Small Business
Private Companies Had Slowest Sales Growth Rate in 5 Years
According to financial statements analyzed by Sageworks, a financial information company and the leader in the financial analysis of privately held companies, U.S. businesses grew sales at a rate of 5.4 percent in 2013.
Feb. 23, 2014
According to financial statements, U.S. businesses grew sales at a rate of 5.4 percent in 2013. This is the slowest rate of sales growth since 2009, when private companies, reeling from the recession, saw their sales contract an average of 5.3 percent. This is according to the first Sageworks Private Company Report of 2014. The PDF report is a quarterly update on the health of American private companies and small businesses.

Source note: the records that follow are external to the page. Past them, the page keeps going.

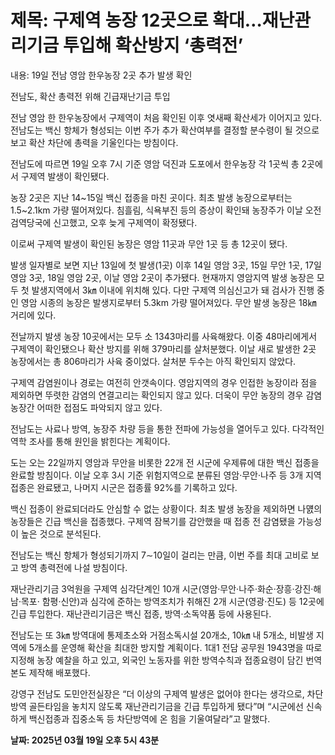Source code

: # **제목: 구제역 농장 12곳으로 확대…재난관리기금 투입해 확산방지 ‘총력전’**

  내용: 19일 전남 영암 한우농장 2곳 추가 발생 확인

전남도, 확산 총력전 위해 긴급재난기금 투입

전남 영암 한 한우농장에서 구제역이 처음 확인된 이후 엿새째 확산세가 이어지고 있다. 전남도는 백신 항체가 형성되는 이번 주가 추가 확산여부를 결정할 분수령이 될 것으로 보고 확산 차단에 총력을 기울인다는 방침이다.

전남도에 따르면 19일 오후 7시 기준 영암 덕진과 도포에서 한우농장 각 1곳씩 총 2곳에서 구제역 발생이 확인됐다.

농장 2곳은 지난 14~15일 백신 접종을 마친 곳이다. 최초 발생 농장으로부터는 1.5~2.1km 가량 떨어져있다. 침흘림, 식욕부진 등의 증상이 확인돼 농장주가 이날 오전 검역당국에 신고했고, 오후 늦게 구제역이 확정됐다.

이로써 구제역 발생이 확인된 농장은 영암 11곳과 무안 1곳 등 총 12곳이 됐다.

발생 일자별로 보면 지난 13일에 첫 발생(1곳) 이후 14일 영암 3곳, 15일 무안 1곳, 17일 영암 3곳, 18일 영암 2곳, 이날 영암 2곳이 추가됐다. 현재까지 영암지역 발생 농장은 모두 첫 발생지역에서 3㎞ 이내에 위치해 있다. 다만 구제역 의심신고가 돼 검사가 진행 중인 영암 시종의 농장은 발생지로부터 5.3km 가량 떨어져있다. 무안 발생 농장은 18㎞ 거리에 있다.

전날까지 발생 농장 10곳에서는 모두 소 1343마리를 사육해왔다. 이중 48마리에게서 구제역이 확인됐으나 확산 방지를 위해 379마리를 살처분했다. 이날 새로 발생한 2곳 농장에서는 총 806마리가 사육 중이었다. 살처분 두수는 아직 확인되지 않았다.

구제역 감염원이나 경로는 여전히 안갯속이다. 영암지역의 경우 인접한 농장이라 점을 제외하면 뚜렷한 감염의 연결고리는 확인되지 않고 있다. 더욱이 무안 농장의 경우 감염 농장간 어떠한 접점도 파악되지 않고 있다.

전남도는 사료나 방역, 농장주 차량 등을 통한 전파에 가능성을 열어두고 있다. 다각적인 역학 조사를 통해 원인을 밝힌다는 계획이다.

도는 오는 22일까지 영암과 무안을 비롯한 22개 전 시군에 우제류에 대한 백신 접종을 완료할 방침이다. 이날 오후 3시 기준 위험지역으로 분류된 영암·무안·나주 등 3개 지역 접종은 완료됐고, 나머지 시군은 접종률 92%를 기록하고 있다.

백신 접종이 완료되더라도 안심할 수 없는 상황이다. 최초 발생 농장을 제외하면 나먨의 농장들은 긴급 백신을 접종했다. 구제역 잠복기를 감안했을 때 접종 전 감염됐을 가능성이 높은 것으로 분석된다.

전남도는 백신 항체가 형성되기까지 7∼10일이 걸리는 만큼, 이번 주를 최대 고비로 보고 방역 총력전에 나설 방침이다.

재난관리기금 3억원을 구제역 심각단계인 10개 시군(영암·무안·나주·화순·장흥·강진·해남·목포· 함평·신안)과 심각에 준하는 방역조치가 취해진 2개 시군(영광·진도) 등 12곳에 긴급 투입한다. 재난관리기금은 백신 접종, 방역·소독약품 등에 사용된다.

전남도는 또 3㎞ 방역대에 통제초소와 거점소독시설 20개소, 10㎞ 내 5개소, 비발생 지역에 5개소를 운영해 확산을 최대한 방지할 계획이다. 1대1 전담 공무원 1943명을 따로 지정해 농장 예찰을 하고 있고, 외국인 노동자를 위한 방역수칙과 접종요령이 담긴 번역본도 제작해 배포했다.

강영구 전남도 도민안전실장은 “더 이상의 구제역 발생은 없어야 한다는 생각으로, 차단방역 골든타임을 놓치지 않도록 재난관리기금을 긴급 투입하게 됐다”며 “시군에선 신속하게 백신접종과 집중소독 등 차단방역에 온 힘을 기울여달라”고 말했다.

  **날짜: 2025년 03월 19일 오후 5시 43분**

Overall, businesses posted strong profit margins in 2013. However, as Hamilton explains, these margins may be a result of business owners being cautious to take on overhead in the form of new employees and assets.
An analysis of smaller businesses (with less than $10 million in annual sales) showed a similar decline in the rate of sales growth. These companies, like private companies of all sales ranges, also experienced expanding net profits margins in 2013. Sageworks Chairman Brian Hamilton says that this decline in the rate of growth is “concerning.”
Sageworks collects approximately 1,000 private company financial statements every day from financial professionals. Because new statements are added every day, these ratios are not static and are subject to revision.
Sageworks releases a quarterly update on the health of privately held companies in the United States. It includes metrics on the average U.S. privately held company, as well as the performance of notable sectors and industries.
Private companies drive nearly 50 percent of private nonfarm GDP and 65 percent of new job creation in the United States; private-company financial performance as measured in this report is an essential gauge of the overall U.S. economy.